A comunidade da modificação corporal precisa ser urgentemente reciclada. Com o recurso das redes sociais, toda a lástima dos incontáveis preconceitos existente entre as pessoas que integram essa comunidade – que passa pelas pessoas profissionais da área, as que organizam eventos e chegando até naquelas que trabalham com a imprensa desse segmento – não ficam mais escondidos nos cantos escuros. Com essa poderosa ferramenta as pessoas têm tirado o véu desse obscurantismo – que só quem vive perto conhece bem a existência -, e mostrado que há muito para se melhorar. As denúncias – pelas mais variadas injúrias – têm se tornado cada vez mais comuns e – a boa nova, apesar de obviamente ser lamentável – é que isso deve aumentar.

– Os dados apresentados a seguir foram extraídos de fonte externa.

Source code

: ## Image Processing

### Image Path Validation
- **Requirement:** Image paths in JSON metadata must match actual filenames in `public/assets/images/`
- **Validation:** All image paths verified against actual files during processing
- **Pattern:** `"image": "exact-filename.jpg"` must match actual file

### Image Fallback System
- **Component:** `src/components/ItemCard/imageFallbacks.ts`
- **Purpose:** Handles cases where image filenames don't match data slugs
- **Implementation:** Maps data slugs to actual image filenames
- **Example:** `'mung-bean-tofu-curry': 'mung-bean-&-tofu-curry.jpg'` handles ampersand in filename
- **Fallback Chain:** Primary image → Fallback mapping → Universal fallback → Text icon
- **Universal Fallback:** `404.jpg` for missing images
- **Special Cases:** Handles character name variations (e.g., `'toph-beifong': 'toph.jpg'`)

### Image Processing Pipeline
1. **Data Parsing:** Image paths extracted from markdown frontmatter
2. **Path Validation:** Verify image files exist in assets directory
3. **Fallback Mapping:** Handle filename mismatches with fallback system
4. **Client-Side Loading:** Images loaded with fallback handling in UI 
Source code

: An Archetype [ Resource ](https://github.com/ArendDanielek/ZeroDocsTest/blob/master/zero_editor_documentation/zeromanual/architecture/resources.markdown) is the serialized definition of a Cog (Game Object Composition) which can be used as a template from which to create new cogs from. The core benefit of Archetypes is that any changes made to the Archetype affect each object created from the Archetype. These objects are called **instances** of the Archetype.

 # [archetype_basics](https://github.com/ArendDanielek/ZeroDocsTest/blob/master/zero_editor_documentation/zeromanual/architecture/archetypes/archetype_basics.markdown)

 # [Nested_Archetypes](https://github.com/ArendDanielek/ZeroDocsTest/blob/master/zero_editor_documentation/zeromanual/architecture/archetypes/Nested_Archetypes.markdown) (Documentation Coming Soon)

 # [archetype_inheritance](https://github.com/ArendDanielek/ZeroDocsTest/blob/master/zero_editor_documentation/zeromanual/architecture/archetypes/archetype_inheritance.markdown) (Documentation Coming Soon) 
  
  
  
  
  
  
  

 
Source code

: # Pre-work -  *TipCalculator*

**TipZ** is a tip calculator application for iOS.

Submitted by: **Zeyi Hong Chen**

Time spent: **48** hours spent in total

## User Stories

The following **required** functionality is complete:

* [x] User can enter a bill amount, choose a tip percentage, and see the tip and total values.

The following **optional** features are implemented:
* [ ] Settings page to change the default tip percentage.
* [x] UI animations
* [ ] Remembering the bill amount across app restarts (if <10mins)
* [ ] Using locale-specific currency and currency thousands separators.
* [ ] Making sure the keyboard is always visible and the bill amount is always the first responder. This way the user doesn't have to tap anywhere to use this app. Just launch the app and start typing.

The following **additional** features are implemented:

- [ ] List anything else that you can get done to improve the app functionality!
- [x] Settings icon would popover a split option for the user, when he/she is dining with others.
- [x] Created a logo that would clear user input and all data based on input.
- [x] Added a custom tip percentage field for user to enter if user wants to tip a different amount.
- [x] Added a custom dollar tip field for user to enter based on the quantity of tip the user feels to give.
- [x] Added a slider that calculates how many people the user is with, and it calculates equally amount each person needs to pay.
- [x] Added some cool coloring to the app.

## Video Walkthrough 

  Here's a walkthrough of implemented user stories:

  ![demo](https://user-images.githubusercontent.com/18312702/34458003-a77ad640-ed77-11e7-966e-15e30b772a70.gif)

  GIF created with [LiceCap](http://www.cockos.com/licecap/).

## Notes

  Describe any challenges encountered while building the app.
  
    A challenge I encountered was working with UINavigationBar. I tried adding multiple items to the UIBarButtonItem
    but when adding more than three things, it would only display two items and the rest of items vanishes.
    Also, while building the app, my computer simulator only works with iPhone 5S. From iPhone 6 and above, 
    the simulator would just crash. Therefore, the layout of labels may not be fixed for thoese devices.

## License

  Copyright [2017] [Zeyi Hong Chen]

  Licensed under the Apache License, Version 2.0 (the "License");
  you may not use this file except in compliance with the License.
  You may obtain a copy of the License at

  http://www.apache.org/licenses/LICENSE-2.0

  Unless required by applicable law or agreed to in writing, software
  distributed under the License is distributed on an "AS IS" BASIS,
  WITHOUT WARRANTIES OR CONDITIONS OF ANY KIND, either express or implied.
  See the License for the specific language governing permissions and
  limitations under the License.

Em menos de três meses, denunciamos aqui o caso de um estúdio em SP que publicou anúncio de emprego discriminatório e o caso da tatuagem sexista e machista. Essa semana um homem que diz ser tatuador assediou moral e sexualmente algumas garotas nas redes sociais e ao ser combatido, chamou uma delas de “vadia” e completou dizendo para que “quando for estuprada não chore“. Em todos os casos o número absurdo de – principalmente – homens reclamando que não via discriminação, abuso, sexismo e machismo nas situações. Em todos os casos – principalmente – homens pedindo para que não se falasse sobre isso e fazendo convites para que nos centremos em técnicas. Impossível se omitir, impossível não falar sobre essas questões hediondas. O que podemos falar sobre técnica nesse momento, é que ela pode ser a mais aprimorada do mundo, e ao mesmo tempo não dizer absolutamente nada se você não tem ética e é produtor e reprodutor dessas violências todas. Técnica sem ética não pode ser bom para ninguém.
Mais um caso vem a somar com esses tristes e não isolados episódios. A fanpage do Facebook chamada Cartazes e Tirinhas LGBT denunciou na data de hoje um caso de lesbofobia que aconteceu no estúdio Made in flesh BH Tattoo. O tatuador que responde pelo estúdio se ofendeu quando a cliente disse que não quis se tatuar após ver que estavam fumando dentro do estúdio, e disse sem muito ensaio que a cliente “chupa xoxota suja a vida toda e vem falar do meu cigarro” (sic).
(Foto: reprodução / Facebook)
Veja, além do declarado desrespeito com a consumidora, é um ataque claro de lesbofobia e misoginia. Ainda, é sabido – ou deveria ser – que não é permitido fumar dentro de estúdios de tatuagem, por questões principalmente de higiene e assepsia. Inclusive, há a lei de nº 12.546/2011 – que é nacional – de antifumo e não só para estúdios de tatuagem. O texto diz sobre a proibição de fumar nos locais totalmente fechados, em todo o país, agora também impede o fumo nos locais parcialmente fechados em qualquer um de seus lados por uma parede, divisória, teto ou toldo. A lei vale também para áreas comuns de condomínios e clubes. E você pode CLICAR AQUI para saber mais.
O que esses casos trazem em comum, além da violência, é a falta de humildade e humanidade no reconhecimento do erro. Não há desculpas públicas, não se assumem erros, não se falam em melhorias e nem em reparação e seguem agindo como se tudo estivesse muito bem. Só que não!
Tem dez dias que anunciamos AQUI o curso +Diversidade, que é uma capacitação e orientação específica para profissionais das modificações corporais (tatuagem, body piercing, escarificação e demais técnicas), para o atendimento da população de lésbicas, gays, bissexuais, travestis, transexuais, queers e demais variantes. Em conjunto será um mapeamento de profissionais e empresas nacionais engajadas na luta contra a homo, lesbo, bi e transfobia. Conseguimos contar nos dedos de uma mão a quantidade de pessoas que se interessaram. E há de se dizer que algumas delas são da área da saúde e não das modificações corporais em si. Ou seja, o que está ruim não dá sinais de que quer melhorar, pois obviamente há muito gente que se beneficia desse sistema nefasto.
A situação é visivelmente de um desgaste – principalmente ético – dentro dessa comunidade da modificação corporal nacional (que não é de agora) e mais do que isso, de uma sucessão de opressões que parte de um grupo que historicamente tem sido oprimido também. Irônico? Não. Paulo Freire já avisava, “quando a educação não é libertadora, o sonho do oprimido é ser opressor“, simples assim.